● Material for this task

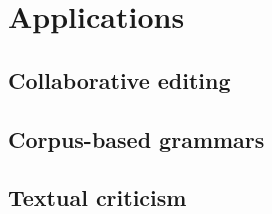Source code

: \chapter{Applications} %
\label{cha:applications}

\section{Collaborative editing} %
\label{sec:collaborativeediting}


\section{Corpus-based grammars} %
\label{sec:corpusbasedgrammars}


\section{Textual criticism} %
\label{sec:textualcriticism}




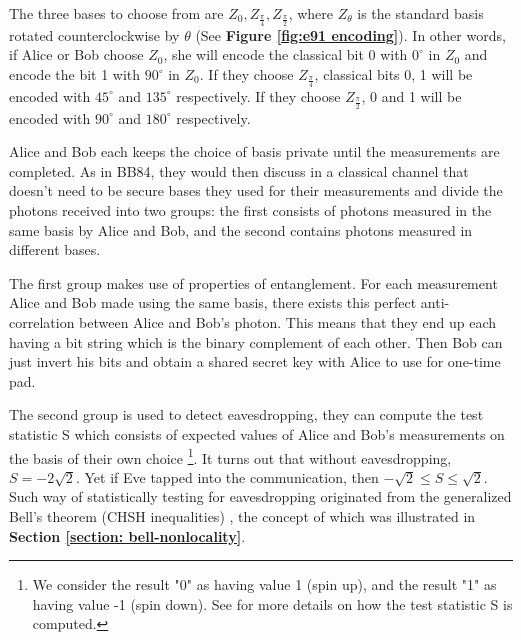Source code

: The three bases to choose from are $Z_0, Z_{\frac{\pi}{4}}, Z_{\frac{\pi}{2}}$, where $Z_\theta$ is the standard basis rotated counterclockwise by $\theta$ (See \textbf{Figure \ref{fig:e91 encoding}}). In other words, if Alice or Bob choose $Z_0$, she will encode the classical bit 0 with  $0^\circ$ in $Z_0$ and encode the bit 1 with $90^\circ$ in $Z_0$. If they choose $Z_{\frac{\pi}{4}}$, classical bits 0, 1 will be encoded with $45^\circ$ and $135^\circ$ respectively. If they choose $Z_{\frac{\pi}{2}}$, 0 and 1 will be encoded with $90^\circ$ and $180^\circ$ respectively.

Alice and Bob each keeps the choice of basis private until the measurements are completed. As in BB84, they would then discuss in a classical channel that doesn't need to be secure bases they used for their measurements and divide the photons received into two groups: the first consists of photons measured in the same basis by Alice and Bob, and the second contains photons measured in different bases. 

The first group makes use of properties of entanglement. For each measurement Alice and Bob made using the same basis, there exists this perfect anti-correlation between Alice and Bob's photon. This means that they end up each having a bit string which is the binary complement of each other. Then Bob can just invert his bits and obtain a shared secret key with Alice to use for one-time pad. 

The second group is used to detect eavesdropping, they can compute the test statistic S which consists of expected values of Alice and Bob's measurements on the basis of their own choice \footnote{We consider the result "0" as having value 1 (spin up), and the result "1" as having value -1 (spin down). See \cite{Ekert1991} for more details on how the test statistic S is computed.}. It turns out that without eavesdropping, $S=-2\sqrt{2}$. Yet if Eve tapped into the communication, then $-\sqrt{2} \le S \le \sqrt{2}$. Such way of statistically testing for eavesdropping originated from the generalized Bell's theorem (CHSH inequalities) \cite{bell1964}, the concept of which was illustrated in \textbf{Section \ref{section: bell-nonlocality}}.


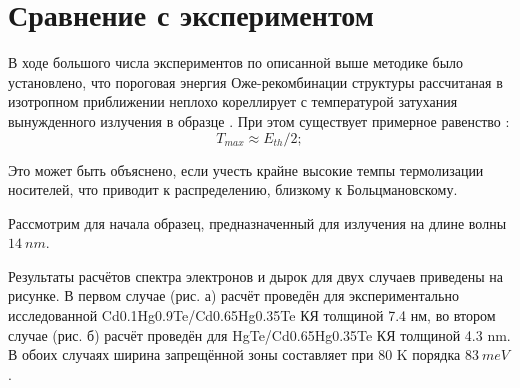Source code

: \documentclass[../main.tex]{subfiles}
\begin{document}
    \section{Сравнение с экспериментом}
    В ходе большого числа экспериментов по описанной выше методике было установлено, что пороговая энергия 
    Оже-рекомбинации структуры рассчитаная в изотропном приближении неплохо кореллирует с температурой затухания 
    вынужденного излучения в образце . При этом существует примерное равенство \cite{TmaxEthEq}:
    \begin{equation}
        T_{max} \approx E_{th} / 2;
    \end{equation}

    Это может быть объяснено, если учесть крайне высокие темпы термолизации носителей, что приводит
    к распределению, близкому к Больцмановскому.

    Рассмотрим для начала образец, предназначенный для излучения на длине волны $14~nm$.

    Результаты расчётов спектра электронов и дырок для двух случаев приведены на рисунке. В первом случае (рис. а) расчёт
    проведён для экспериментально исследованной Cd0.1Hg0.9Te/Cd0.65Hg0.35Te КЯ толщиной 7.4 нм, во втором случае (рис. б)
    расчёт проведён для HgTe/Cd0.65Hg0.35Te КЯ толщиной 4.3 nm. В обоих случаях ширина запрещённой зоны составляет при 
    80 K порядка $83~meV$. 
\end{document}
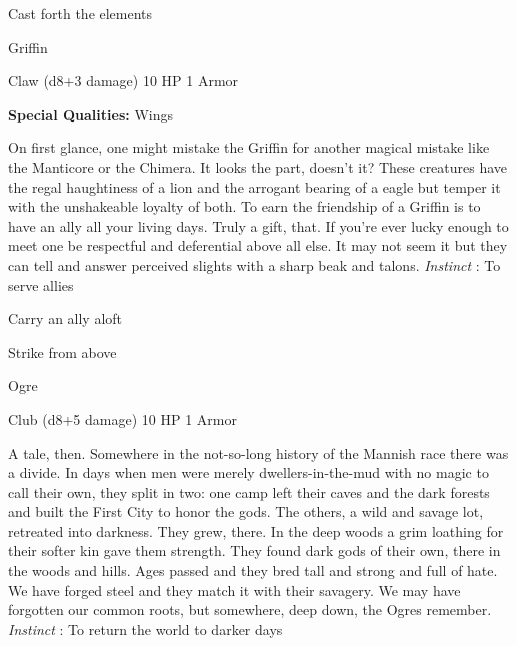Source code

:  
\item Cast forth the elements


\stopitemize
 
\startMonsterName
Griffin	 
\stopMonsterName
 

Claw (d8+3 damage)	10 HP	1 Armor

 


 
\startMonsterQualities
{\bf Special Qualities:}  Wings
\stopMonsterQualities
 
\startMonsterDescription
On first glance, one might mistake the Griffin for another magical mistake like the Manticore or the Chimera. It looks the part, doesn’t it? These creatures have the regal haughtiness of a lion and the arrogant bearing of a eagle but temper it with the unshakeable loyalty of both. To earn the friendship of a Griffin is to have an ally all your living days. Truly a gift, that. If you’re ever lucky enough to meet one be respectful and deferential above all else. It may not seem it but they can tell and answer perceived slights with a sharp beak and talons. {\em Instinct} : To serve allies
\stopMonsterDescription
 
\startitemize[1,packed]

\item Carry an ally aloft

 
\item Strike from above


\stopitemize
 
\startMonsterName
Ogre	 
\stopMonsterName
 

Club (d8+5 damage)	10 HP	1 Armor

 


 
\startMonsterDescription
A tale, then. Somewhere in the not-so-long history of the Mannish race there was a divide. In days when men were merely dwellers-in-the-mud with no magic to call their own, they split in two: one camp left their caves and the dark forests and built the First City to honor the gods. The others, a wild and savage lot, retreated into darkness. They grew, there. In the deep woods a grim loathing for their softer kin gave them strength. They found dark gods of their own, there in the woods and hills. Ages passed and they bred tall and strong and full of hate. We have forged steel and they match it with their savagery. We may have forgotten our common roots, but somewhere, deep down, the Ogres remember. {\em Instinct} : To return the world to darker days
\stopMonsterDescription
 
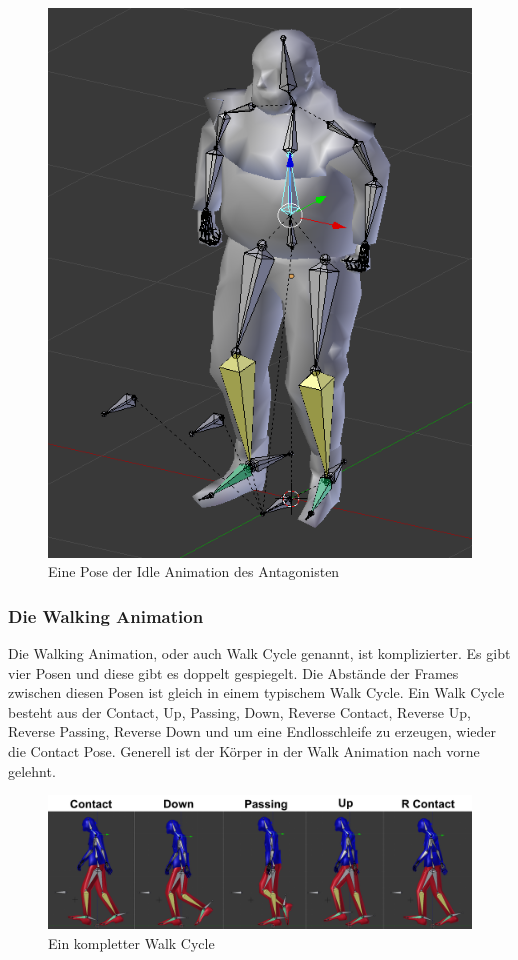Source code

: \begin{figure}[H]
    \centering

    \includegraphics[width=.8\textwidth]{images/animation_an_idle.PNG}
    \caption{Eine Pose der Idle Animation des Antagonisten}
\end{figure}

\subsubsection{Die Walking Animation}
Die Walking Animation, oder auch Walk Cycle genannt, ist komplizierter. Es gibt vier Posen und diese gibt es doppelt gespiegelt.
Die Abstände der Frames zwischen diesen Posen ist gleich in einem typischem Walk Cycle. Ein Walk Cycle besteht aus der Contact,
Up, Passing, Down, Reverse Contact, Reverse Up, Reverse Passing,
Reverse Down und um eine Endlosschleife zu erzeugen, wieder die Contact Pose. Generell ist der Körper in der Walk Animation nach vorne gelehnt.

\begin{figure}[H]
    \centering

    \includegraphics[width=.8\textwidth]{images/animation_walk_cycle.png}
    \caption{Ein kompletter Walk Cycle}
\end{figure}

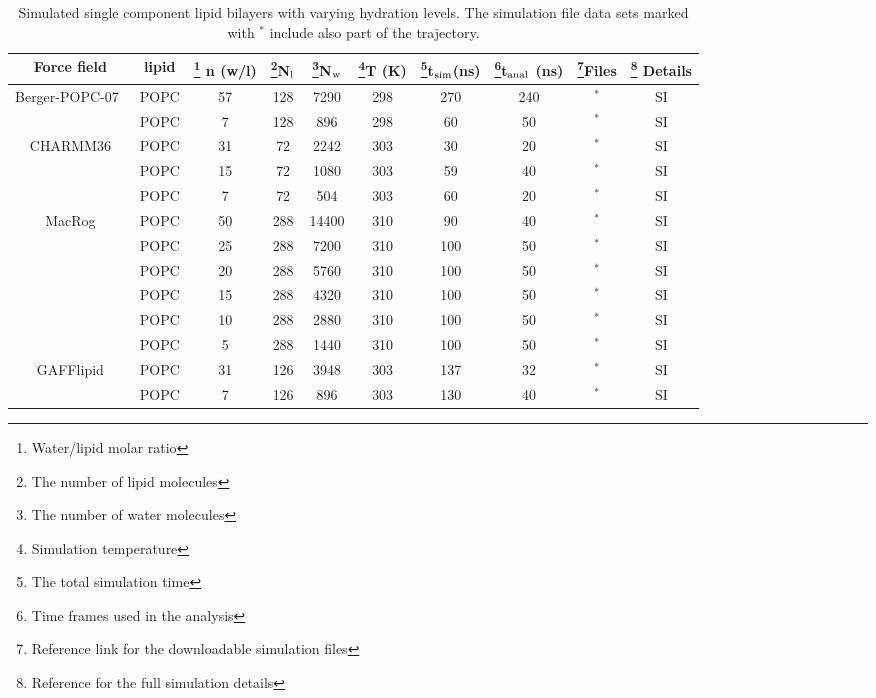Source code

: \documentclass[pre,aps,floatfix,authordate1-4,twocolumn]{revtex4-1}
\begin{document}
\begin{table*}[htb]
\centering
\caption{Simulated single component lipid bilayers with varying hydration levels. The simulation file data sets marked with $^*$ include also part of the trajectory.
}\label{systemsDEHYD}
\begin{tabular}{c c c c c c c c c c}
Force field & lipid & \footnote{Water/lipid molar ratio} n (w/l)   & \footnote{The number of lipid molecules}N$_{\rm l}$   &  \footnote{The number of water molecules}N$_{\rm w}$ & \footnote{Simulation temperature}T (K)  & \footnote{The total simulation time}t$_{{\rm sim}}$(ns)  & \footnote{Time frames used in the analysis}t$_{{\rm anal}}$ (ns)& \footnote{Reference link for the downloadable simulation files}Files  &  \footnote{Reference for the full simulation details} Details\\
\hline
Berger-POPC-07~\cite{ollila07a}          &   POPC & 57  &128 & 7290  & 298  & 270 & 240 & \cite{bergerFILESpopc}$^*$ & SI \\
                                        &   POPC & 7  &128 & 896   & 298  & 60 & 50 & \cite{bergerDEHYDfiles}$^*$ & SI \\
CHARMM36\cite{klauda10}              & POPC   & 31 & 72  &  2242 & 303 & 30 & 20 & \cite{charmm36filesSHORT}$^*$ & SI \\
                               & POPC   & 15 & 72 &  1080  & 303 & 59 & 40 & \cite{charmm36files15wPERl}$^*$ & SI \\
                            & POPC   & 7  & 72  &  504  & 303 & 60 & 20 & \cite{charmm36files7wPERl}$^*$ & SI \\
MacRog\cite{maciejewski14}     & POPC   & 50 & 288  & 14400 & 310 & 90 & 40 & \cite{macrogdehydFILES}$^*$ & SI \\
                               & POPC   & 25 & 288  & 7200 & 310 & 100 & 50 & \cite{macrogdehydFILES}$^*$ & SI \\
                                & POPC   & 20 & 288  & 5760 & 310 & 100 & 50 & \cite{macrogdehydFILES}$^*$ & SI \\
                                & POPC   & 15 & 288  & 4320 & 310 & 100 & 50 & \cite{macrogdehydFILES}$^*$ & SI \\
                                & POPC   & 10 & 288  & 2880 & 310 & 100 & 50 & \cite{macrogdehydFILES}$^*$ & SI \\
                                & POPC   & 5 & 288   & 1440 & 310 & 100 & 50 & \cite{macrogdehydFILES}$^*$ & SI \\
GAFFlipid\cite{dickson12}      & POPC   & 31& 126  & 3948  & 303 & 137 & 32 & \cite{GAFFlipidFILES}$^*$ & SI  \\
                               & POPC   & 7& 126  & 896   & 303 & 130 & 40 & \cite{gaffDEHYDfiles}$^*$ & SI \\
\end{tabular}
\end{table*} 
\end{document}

● Work task
Scan the entries above for the string "images", and copy every line where it turns up.

● Answer box
    \includegraphics[width=.8\textwidth]{images/animation_an_idle.PNG}
    \includegraphics[width=.8\textwidth]{images/animation_walk_cycle.png}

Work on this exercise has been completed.